[Saved entries]
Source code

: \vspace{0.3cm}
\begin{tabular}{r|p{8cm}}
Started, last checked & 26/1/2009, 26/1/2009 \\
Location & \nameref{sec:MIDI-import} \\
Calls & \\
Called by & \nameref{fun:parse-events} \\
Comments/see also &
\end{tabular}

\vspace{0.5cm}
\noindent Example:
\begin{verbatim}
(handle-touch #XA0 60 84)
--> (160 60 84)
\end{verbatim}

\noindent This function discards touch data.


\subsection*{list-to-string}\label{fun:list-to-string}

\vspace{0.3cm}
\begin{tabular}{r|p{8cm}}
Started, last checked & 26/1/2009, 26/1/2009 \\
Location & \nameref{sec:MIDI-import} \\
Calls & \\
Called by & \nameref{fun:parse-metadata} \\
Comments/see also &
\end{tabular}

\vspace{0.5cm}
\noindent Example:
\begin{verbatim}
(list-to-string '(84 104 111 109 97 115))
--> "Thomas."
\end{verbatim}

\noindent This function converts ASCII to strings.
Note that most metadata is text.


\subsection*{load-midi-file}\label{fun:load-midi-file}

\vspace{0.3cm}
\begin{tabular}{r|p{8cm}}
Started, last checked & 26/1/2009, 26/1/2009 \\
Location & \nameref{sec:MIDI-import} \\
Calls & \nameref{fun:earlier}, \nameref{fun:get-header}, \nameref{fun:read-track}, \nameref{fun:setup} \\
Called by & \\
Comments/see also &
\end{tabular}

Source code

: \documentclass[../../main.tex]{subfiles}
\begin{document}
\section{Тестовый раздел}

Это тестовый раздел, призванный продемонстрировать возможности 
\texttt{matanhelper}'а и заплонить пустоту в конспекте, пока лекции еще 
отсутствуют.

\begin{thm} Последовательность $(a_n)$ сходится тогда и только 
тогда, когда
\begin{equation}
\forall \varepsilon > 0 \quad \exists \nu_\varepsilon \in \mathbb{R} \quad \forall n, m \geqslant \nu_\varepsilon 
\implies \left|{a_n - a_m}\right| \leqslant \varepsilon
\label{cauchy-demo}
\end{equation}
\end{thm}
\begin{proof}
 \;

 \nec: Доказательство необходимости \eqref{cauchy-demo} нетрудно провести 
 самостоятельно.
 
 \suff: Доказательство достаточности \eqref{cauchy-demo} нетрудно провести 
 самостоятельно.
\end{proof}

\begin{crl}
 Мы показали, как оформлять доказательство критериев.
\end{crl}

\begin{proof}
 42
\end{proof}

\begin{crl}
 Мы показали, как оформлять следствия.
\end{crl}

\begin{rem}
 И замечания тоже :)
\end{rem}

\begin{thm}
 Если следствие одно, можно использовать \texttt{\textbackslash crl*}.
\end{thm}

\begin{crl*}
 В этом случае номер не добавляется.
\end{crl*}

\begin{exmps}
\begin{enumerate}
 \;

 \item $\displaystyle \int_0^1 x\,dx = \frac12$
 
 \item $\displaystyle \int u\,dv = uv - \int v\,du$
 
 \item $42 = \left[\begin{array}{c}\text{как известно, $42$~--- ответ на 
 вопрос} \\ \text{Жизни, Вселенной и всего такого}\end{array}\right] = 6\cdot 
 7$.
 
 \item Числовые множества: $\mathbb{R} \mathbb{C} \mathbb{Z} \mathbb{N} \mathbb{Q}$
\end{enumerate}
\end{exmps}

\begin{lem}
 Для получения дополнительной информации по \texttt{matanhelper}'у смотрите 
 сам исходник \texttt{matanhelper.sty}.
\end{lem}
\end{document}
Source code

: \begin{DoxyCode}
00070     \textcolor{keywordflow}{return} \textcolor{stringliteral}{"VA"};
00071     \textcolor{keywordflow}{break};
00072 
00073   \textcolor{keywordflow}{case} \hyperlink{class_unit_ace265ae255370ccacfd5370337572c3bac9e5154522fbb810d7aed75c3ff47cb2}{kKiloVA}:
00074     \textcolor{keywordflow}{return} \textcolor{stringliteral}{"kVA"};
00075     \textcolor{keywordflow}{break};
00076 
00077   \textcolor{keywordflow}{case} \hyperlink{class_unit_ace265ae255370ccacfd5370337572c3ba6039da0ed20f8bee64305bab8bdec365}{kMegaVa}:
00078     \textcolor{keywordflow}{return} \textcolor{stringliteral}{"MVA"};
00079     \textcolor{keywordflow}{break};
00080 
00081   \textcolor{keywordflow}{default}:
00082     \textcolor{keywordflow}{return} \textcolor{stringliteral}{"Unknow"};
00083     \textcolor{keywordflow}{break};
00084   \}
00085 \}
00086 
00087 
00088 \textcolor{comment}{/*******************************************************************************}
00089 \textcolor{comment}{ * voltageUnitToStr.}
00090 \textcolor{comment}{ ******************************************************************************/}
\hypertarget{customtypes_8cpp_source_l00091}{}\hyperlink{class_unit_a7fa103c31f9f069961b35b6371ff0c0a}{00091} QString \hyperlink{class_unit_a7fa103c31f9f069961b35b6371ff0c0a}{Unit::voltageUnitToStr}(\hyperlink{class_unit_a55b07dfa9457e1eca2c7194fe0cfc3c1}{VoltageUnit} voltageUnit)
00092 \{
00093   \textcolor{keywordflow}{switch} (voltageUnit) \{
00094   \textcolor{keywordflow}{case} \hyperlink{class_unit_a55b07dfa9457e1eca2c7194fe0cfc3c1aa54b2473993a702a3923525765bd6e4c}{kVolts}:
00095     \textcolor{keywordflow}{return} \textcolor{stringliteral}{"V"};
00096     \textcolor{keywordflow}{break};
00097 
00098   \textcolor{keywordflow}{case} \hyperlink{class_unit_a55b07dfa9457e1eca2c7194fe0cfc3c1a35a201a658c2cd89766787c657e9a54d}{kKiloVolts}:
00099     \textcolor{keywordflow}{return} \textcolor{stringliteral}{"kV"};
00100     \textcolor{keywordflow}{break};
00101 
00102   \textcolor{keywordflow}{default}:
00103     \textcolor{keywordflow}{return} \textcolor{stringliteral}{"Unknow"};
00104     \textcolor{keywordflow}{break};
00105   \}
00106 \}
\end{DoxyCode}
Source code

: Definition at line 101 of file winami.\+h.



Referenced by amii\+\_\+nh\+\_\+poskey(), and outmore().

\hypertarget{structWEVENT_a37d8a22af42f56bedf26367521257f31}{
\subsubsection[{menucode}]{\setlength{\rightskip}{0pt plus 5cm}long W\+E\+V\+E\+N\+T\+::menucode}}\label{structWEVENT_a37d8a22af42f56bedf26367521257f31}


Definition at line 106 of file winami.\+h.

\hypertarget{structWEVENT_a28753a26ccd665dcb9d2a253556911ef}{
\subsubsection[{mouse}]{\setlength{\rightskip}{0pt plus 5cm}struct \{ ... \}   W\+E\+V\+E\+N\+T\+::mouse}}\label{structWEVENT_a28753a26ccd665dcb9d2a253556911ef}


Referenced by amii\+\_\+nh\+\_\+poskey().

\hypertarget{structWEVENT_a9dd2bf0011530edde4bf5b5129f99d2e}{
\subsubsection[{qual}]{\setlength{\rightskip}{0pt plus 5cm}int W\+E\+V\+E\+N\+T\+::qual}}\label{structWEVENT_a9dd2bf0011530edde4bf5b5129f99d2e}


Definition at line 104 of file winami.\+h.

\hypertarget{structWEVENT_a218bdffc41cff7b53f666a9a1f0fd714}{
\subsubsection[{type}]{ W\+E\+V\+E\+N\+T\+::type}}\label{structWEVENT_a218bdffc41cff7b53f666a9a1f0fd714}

TASK STATEMENT: Output every record above in full, exactly as it reads.

EXERCISE SOLUTION:
Source code

: \vspace{0.3cm}
\begin{tabular}{r|p{8cm}}
Started, last checked & 26/1/2009, 26/1/2009 \\
Location & \nameref{sec:MIDI-import} \\
Calls & \\
Called by & \nameref{fun:parse-events} \\
Comments/see also &
\end{tabular}

\vspace{0.5cm}
\noindent Example:
\begin{verbatim}
(handle-touch #XA0 60 84)
--> (160 60 84)
\end{verbatim}

\noindent This function discards touch data.


\subsection*{list-to-string}\label{fun:list-to-string}

\vspace{0.3cm}
\begin{tabular}{r|p{8cm}}
Started, last checked & 26/1/2009, 26/1/2009 \\
Location & \nameref{sec:MIDI-import} \\
Calls & \\
Called by & \nameref{fun:parse-metadata} \\
Comments/see also &
\end{tabular}

\vspace{0.5cm}
\noindent Example:
\begin{verbatim}
(list-to-string '(84 104 111 109 97 115))
--> "Thomas."
\end{verbatim}

\noindent This function converts ASCII to strings.
Note that most metadata is text.


\subsection*{load-midi-file}\label{fun:load-midi-file}

\vspace{0.3cm}
\begin{tabular}{r|p{8cm}}
Started, last checked & 26/1/2009, 26/1/2009 \\
Location & \nameref{sec:MIDI-import} \\
Calls & \nameref{fun:earlier}, \nameref{fun:get-header}, \nameref{fun:read-track}, \nameref{fun:setup} \\
Called by & \\
Comments/see also &
\end{tabular}

Source code

: \documentclass[../../main.tex]{subfiles}
\begin{document}
\section{Тестовый раздел}

Это тестовый раздел, призванный продемонстрировать возможности 
\texttt{matanhelper}'а и заплонить пустоту в конспекте, пока лекции еще 
отсутствуют.

\begin{thm} Последовательность $(a_n)$ сходится тогда и только 
тогда, когда
\begin{equation}
\forall \varepsilon > 0 \quad \exists \nu_\varepsilon \in \mathbb{R} \quad \forall n, m \geqslant \nu_\varepsilon 
\implies \left|{a_n - a_m}\right| \leqslant \varepsilon
\label{cauchy-demo}
\end{equation}
\end{thm}
\begin{proof}
 \;

 \nec: Доказательство необходимости \eqref{cauchy-demo} нетрудно провести 
 самостоятельно.
 
 \suff: Доказательство достаточности \eqref{cauchy-demo} нетрудно провести 
 самостоятельно.
\end{proof}

\begin{crl}
 Мы показали, как оформлять доказательство критериев.
\end{crl}

\begin{proof}
 42
\end{proof}

\begin{crl}
 Мы показали, как оформлять следствия.
\end{crl}

\begin{rem}
 И замечания тоже :)
\end{rem}

\begin{thm}
 Если следствие одно, можно использовать \texttt{\textbackslash crl*}.
\end{thm}

\begin{crl*}
 В этом случае номер не добавляется.
\end{crl*}

\begin{exmps}
\begin{enumerate}
 \;

 \item $\displaystyle \int_0^1 x\,dx = \frac12$
 
 \item $\displaystyle \int u\,dv = uv - \int v\,du$
 
 \item $42 = \left[\begin{array}{c}\text{как известно, $42$~--- ответ на 
 вопрос} \\ \text{Жизни, Вселенной и всего такого}\end{array}\right] = 6\cdot 
 7$.
 
 \item Числовые множества: $\mathbb{R} \mathbb{C} \mathbb{Z} \mathbb{N} \mathbb{Q}$
\end{enumerate}
\end{exmps}

\begin{lem}
 Для получения дополнительной информации по \texttt{matanhelper}'у смотрите 
 сам исходник \texttt{matanhelper.sty}.
\end{lem}
\end{document}
Source code

: \begin{DoxyCode}
00070     \textcolor{keywordflow}{return} \textcolor{stringliteral}{"VA"};
00071     \textcolor{keywordflow}{break};
00072 
00073   \textcolor{keywordflow}{case} \hyperlink{class_unit_ace265ae255370ccacfd5370337572c3bac9e5154522fbb810d7aed75c3ff47cb2}{kKiloVA}:
00074     \textcolor{keywordflow}{return} \textcolor{stringliteral}{"kVA"};
00075     \textcolor{keywordflow}{break};
00076 
00077   \textcolor{keywordflow}{case} \hyperlink{class_unit_ace265ae255370ccacfd5370337572c3ba6039da0ed20f8bee64305bab8bdec365}{kMegaVa}:
00078     \textcolor{keywordflow}{return} \textcolor{stringliteral}{"MVA"};
00079     \textcolor{keywordflow}{break};
00080 
00081   \textcolor{keywordflow}{default}:
00082     \textcolor{keywordflow}{return} \textcolor{stringliteral}{"Unknow"};
00083     \textcolor{keywordflow}{break};
00084   \}
00085 \}
00086 
00087 
00088 \textcolor{comment}{/*******************************************************************************}
00089 \textcolor{comment}{ * voltageUnitToStr.}
00090 \textcolor{comment}{ ******************************************************************************/}
\hypertarget{customtypes_8cpp_source_l00091}{}\hyperlink{class_unit_a7fa103c31f9f069961b35b6371ff0c0a}{00091} QString \hyperlink{class_unit_a7fa103c31f9f069961b35b6371ff0c0a}{Unit::voltageUnitToStr}(\hyperlink{class_unit_a55b07dfa9457e1eca2c7194fe0cfc3c1}{VoltageUnit} voltageUnit)
00092 \{
00093   \textcolor{keywordflow}{switch} (voltageUnit) \{
00094   \textcolor{keywordflow}{case} \hyperlink{class_unit_a55b07dfa9457e1eca2c7194fe0cfc3c1aa54b2473993a702a3923525765bd6e4c}{kVolts}:
00095     \textcolor{keywordflow}{return} \textcolor{stringliteral}{"V"};
00096     \textcolor{keywordflow}{break};
00097 
00098   \textcolor{keywordflow}{case} \hyperlink{class_unit_a55b07dfa9457e1eca2c7194fe0cfc3c1a35a201a658c2cd89766787c657e9a54d}{kKiloVolts}:
00099     \textcolor{keywordflow}{return} \textcolor{stringliteral}{"kV"};
00100     \textcolor{keywordflow}{break};
00101 
00102   \textcolor{keywordflow}{default}:
00103     \textcolor{keywordflow}{return} \textcolor{stringliteral}{"Unknow"};
00104     \textcolor{keywordflow}{break};
00105   \}
00106 \}
\end{DoxyCode}
Source code

: Definition at line 101 of file winami.\+h.



Referenced by amii\+\_\+nh\+\_\+poskey(), and outmore().

\hypertarget{structWEVENT_a37d8a22af42f56bedf26367521257f31}{
\subsubsection[{menucode}]{\setlength{\rightskip}{0pt plus 5cm}long W\+E\+V\+E\+N\+T\+::menucode}}\label{structWEVENT_a37d8a22af42f56bedf26367521257f31}


Definition at line 106 of file winami.\+h.

\hypertarget{structWEVENT_a28753a26ccd665dcb9d2a253556911ef}{
\subsubsection[{mouse}]{\setlength{\rightskip}{0pt plus 5cm}struct \{ ... \}   W\+E\+V\+E\+N\+T\+::mouse}}\label{structWEVENT_a28753a26ccd665dcb9d2a253556911ef}


Referenced by amii\+\_\+nh\+\_\+poskey().

\hypertarget{structWEVENT_a9dd2bf0011530edde4bf5b5129f99d2e}{
\subsubsection[{qual}]{\setlength{\rightskip}{0pt plus 5cm}int W\+E\+V\+E\+N\+T\+::qual}}\label{structWEVENT_a9dd2bf0011530edde4bf5b5129f99d2e}


Definition at line 104 of file winami.\+h.

\hypertarget{structWEVENT_a218bdffc41cff7b53f666a9a1f0fd714}{
\subsubsection[{type}]{ W\+E\+V\+E\+N\+T\+::type}}\label{structWEVENT_a218bdffc41cff7b53f666a9a1f0fd714}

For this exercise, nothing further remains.